A baseball season in New York that could top all others – all the news

Going back to the days before the Yankees existed, the city’s best season in the 1800s was 1889, when the American Association’s Brooklyn Bridegrooms (later the Dodgers) and the National League’s Giants had a combined winning percentage of .669. The Giants beat the Dodgers in an interleague championship that preceded today’s World Series.

Unfortunately the records are not complete. The statistics of many Negro leagues are now considered on par with the other major leagues, but the records are not complete enough for accurate inclusion. A great season came in 1947 when the New York Cubans with Minnie Miñoso and Luis Tiant Sr. won the Negro World Series by a winning percentage of .687 while the Yanks, Giants and Dodgers combined had a record .589. But this season’s average win ratio is dragged down by the New York Black Yankees, who were a staggering 12-43.
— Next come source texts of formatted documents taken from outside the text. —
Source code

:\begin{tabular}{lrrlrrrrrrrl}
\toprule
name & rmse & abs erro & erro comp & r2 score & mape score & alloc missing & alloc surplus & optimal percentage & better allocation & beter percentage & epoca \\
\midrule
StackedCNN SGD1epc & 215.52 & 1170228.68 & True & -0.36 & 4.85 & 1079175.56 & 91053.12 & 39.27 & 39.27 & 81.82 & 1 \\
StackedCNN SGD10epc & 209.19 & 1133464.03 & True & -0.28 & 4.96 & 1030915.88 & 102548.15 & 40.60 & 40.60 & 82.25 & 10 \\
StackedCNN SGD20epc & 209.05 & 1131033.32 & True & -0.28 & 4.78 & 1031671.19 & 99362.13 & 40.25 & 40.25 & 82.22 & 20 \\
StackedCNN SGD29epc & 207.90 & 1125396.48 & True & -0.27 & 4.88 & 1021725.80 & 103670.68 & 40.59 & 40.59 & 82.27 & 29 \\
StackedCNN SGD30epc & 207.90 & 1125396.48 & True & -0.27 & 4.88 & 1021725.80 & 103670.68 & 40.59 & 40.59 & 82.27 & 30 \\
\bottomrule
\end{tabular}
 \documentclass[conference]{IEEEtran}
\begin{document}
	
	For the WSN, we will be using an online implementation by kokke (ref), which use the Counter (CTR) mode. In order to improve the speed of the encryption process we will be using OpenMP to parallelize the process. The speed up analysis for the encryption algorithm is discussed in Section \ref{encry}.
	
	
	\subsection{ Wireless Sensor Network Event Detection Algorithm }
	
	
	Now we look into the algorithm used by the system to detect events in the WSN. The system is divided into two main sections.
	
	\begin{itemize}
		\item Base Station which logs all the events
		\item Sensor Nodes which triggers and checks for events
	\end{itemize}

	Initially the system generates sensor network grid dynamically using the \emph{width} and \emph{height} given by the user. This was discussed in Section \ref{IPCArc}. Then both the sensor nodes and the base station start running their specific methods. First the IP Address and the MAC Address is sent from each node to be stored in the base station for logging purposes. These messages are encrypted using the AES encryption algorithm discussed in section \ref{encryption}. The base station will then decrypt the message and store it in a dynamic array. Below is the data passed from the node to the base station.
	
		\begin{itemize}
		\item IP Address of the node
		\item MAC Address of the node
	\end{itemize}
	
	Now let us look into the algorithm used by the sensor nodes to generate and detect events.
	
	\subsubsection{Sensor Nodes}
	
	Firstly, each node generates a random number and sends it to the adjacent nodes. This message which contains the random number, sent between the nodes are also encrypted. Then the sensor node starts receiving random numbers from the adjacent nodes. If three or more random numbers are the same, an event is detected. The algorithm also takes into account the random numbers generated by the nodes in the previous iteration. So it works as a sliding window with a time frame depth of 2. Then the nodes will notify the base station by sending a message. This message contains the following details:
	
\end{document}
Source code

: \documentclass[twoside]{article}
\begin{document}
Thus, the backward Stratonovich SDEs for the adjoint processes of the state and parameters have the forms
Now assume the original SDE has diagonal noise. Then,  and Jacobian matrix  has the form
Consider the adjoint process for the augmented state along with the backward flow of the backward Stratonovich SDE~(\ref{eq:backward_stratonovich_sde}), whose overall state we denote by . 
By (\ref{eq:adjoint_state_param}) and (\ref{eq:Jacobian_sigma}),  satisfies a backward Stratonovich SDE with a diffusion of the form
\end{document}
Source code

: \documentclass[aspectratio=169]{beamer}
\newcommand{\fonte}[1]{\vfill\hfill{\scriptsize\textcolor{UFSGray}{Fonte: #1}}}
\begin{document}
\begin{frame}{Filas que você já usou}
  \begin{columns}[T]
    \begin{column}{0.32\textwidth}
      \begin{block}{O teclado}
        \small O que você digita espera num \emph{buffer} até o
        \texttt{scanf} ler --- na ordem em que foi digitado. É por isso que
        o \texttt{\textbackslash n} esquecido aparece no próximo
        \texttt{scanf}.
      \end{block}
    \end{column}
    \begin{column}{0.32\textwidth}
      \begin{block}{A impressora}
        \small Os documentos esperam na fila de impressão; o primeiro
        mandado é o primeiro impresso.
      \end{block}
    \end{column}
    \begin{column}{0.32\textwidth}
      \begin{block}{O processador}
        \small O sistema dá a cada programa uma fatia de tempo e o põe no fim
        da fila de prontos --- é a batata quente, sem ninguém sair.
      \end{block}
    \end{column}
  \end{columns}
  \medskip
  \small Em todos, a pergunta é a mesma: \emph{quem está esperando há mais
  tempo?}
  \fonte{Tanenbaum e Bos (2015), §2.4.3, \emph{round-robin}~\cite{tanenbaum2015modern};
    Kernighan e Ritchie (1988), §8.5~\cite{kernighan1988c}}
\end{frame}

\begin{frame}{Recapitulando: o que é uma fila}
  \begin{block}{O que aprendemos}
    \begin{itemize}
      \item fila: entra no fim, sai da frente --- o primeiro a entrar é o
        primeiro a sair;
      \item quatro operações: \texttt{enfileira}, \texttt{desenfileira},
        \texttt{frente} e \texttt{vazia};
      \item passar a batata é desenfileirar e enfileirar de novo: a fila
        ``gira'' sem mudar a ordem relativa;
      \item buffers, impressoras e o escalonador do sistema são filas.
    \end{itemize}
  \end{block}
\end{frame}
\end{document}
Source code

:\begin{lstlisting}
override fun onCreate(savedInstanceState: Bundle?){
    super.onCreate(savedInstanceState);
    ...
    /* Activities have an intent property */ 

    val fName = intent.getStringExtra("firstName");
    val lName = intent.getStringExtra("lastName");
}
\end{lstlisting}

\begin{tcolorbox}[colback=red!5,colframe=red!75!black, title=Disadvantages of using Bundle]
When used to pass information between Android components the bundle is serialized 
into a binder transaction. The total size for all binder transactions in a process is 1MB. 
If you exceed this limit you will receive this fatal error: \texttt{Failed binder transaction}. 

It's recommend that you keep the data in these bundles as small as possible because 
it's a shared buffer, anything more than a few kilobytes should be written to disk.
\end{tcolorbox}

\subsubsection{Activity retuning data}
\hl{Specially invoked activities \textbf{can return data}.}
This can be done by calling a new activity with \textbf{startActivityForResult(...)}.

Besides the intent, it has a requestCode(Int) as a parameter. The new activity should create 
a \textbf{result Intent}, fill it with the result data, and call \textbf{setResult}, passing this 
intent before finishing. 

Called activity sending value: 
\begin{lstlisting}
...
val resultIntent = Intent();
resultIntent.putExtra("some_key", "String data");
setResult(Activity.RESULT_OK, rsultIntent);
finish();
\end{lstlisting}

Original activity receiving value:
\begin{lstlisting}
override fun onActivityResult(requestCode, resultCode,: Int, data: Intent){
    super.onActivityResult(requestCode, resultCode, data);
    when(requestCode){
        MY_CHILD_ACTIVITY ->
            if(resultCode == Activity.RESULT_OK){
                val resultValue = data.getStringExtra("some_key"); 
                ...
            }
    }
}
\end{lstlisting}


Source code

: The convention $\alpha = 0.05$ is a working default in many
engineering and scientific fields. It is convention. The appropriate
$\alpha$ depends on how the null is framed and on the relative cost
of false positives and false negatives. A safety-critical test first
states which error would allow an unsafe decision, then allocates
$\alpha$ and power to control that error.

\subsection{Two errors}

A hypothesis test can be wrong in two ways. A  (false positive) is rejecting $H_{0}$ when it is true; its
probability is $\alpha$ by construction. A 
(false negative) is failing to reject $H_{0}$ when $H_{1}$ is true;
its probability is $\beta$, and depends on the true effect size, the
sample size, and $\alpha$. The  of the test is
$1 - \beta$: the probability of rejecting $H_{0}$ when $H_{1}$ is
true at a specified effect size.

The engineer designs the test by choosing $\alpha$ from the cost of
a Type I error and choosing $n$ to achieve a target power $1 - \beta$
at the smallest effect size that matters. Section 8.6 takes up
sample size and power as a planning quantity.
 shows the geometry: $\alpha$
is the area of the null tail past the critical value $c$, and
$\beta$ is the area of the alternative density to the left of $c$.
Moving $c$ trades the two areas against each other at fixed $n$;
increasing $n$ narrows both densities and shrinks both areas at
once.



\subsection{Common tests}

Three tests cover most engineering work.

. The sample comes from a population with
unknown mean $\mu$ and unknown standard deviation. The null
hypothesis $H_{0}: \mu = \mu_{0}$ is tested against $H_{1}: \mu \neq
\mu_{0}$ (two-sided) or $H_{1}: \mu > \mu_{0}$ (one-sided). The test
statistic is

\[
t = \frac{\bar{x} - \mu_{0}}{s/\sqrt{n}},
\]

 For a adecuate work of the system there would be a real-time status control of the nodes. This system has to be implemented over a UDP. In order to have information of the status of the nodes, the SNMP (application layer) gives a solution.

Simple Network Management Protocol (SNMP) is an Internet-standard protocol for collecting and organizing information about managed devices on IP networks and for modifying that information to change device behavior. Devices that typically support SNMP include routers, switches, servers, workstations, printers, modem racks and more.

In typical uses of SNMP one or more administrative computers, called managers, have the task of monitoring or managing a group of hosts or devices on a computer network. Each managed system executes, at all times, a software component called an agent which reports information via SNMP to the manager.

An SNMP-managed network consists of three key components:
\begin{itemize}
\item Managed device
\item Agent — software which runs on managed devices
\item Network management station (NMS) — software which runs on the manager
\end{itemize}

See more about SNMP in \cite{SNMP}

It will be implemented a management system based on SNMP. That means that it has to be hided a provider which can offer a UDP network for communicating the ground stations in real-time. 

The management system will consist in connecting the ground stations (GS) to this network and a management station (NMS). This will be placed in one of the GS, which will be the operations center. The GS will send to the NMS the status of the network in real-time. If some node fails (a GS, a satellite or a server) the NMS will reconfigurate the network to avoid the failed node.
It’s difficult to keep a winning percentage high when multiple teams are involved. Fittingly, the very best New York baseball season, dating back to the Giants’ formation as the New York Gothams in 1883, technically took place in the four dark years after the Giants and Dodgers moved west, leaving the Yankees as the only game in the city. It was 1961, the Mets were a year from stumbling into existence, and the Yankees were posting a .673 win percentage as Roger Maris and Mickey Mantle battled to break Babe Ruth’s home run record. They put the icing on the cake by winning the World Series.